### Exercise brief
The answer must consist of every line below containing "size".

### Data supplied
________________________________________

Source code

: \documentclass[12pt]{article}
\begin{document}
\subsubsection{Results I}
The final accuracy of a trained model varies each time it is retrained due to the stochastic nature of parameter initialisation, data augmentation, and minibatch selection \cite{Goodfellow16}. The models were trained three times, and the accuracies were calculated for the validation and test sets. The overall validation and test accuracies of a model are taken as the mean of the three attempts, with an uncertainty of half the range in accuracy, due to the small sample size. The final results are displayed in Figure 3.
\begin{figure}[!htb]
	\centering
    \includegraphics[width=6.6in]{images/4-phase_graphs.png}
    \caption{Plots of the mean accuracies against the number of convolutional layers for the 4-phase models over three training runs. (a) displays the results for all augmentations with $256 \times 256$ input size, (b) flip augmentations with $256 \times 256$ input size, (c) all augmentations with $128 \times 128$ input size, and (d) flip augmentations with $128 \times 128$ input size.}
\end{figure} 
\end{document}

________________________________________

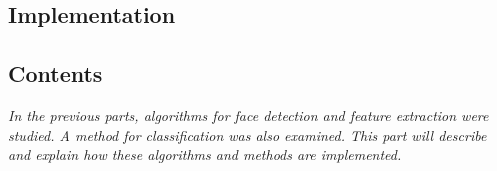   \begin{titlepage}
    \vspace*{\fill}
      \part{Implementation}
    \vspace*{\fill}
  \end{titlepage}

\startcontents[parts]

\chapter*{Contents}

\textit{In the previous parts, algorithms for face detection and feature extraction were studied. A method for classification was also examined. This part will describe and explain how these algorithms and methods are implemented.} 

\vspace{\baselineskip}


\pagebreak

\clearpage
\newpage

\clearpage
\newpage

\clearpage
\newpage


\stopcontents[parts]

________________________________________

### Solution to this problem
The final accuracy of a trained model varies each time it is retrained due to the stochastic nature of parameter initialisation, data augmentation, and minibatch selection \cite{Goodfellow16}. The models were trained three times, and the accuracies were calculated for the validation and test sets. The overall validation and test accuracies of a model are taken as the mean of the three attempts, with an uncertainty of half the range in accuracy, due to the small sample size. The final results are displayed in Figure 3.
    \caption{Plots of the mean accuracies against the number of convolutional layers for the 4-phase models over three training runs. (a) displays the results for all augmentations with $256 \times 256$ input size, (b) flip augmentations with $256 \times 256$ input size, (c) all augmentations with $128 \times 128$ input size, and (d) flip augmentations with $128 \times 128$ input size.}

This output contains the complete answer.